- Both countries said to face EU action due to public spending
- Decision was postponed in mid-May as Spain faced elections
Spain and Portugal are facing the prospect of sanctions by the European Commission after repeatedly failing to rein in public spending.
European Union officials have concluded that neither government took effective action to adhere to EU budget-deficit rules, according to one person familiar with the discussions. An announcement may be made on Thursday, the person said.
The commission, the EU’s executive arm, will adopt the “necessary” measures very soon, EU Economic Affairs Commissioner Pierre Moscovici told reporters in Strasbourg Tuesday. “These rules are intelligent and demand to be applied in an intelligent way,’’ he said.
Market News International, which reported the commission action earlier, said that Moscovici and EU Commission Vice President Valdis Dombrovskis would announce the decision on Thursday and recommend that sanctions be applied.
“It’s a difficult decision for the Commission,” said Vincenzo Scarpetta, a
policy analyst at the Open Europe research group in London. “It’s got to strike a balance between ensuring rules are seen as credible and enforced without
creating political turbulence and hurting growth. Not fining Spain would not go
down well in countries like Germany, but usually politics end up trumping
“The government’s position is of total opposition to sanctions,” Finance Minister Mario Centeno told a parliamentary commission in Lisbon on Wednesday. The ministry earlier reiterated that it remains committed to its targets.

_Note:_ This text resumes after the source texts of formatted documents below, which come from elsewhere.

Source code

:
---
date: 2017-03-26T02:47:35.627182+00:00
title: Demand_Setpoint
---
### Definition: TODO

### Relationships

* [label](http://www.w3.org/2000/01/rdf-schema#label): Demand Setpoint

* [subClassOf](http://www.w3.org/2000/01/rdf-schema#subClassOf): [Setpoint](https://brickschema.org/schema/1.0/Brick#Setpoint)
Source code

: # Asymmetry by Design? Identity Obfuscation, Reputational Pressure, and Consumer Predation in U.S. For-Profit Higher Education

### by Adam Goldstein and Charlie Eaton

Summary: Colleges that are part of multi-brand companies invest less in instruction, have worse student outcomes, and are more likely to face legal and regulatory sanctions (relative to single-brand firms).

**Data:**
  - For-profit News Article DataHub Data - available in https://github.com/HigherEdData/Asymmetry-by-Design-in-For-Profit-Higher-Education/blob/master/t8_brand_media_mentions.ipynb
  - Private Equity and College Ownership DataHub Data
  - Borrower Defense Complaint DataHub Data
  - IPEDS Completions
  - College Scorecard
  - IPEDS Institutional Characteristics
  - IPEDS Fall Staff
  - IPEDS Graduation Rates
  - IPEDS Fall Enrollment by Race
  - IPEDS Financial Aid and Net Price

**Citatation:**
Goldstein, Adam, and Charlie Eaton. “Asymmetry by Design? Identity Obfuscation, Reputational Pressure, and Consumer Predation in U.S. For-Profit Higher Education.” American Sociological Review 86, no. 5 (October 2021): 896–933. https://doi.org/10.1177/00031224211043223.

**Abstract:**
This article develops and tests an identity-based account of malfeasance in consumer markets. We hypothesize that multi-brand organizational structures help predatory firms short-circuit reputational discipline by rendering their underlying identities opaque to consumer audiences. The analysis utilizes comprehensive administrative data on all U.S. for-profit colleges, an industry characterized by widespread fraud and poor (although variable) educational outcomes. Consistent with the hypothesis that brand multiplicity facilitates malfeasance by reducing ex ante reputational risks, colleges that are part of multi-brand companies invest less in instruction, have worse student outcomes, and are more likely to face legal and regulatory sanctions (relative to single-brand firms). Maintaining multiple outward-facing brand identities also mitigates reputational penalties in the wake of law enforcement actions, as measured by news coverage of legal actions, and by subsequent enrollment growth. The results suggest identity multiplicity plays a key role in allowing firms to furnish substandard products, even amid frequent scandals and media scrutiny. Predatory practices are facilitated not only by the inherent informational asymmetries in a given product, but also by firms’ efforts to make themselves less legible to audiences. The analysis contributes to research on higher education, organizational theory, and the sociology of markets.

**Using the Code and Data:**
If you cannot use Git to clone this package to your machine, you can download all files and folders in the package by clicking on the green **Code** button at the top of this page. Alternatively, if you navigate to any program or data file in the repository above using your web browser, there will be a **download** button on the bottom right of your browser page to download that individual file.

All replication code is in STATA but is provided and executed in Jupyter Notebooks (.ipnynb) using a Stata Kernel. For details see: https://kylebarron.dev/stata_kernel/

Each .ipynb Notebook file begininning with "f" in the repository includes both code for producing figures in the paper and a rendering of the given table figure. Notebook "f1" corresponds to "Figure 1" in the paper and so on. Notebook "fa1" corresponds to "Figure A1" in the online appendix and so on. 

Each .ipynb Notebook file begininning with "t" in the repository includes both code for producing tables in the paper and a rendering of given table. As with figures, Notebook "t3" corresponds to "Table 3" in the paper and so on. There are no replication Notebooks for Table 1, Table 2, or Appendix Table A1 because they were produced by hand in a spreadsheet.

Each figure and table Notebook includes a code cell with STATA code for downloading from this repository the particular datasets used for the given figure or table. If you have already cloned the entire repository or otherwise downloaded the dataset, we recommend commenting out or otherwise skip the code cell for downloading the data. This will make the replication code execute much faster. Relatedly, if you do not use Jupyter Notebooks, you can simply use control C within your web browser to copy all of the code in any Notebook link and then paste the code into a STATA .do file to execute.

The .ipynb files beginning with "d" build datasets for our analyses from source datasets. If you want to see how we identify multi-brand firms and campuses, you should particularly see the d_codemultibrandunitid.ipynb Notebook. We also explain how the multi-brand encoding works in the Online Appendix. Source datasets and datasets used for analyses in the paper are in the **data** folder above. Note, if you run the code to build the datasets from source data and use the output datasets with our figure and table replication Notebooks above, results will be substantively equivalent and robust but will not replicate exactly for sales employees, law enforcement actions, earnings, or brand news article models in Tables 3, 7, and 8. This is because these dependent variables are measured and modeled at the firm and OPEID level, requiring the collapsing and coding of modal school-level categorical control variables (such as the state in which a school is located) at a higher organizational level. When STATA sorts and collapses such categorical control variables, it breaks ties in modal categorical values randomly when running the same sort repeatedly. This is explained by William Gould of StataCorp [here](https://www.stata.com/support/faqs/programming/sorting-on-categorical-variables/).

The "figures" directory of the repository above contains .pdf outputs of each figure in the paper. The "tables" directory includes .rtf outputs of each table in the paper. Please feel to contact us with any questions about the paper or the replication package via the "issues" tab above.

A spokeswoman for the Spanish Economy Ministry in Madrid declined to comment, while a spokeswoman for the Commission referred to Moscovici’s earlier statement.
After missing last year’s deficit-reduction goal by almost one percentage point, officials in Madrid secured an extra year from the commission to bring down the deficit below 3 percent. Acting Economy Minister Luis De Guindos said in May that the deficit should come in at 3.6 percent of output before falling to 2.9 percent next year.
Asked about a potential sanction, De Guindos said then that while the commission has the “legal right” to fine the nation under EU budget rules, he was convinced that officials in Brussels wouldn’t go ahead with sanctions and Spain would ultimately avoid a fine.
The commission had been due to announce a decision in mid-May, but postponed its announcement. Moscovici told reporters at the time that it was “not the right moment economically or politically” to punish Spain, which was about to hold its second election in six months.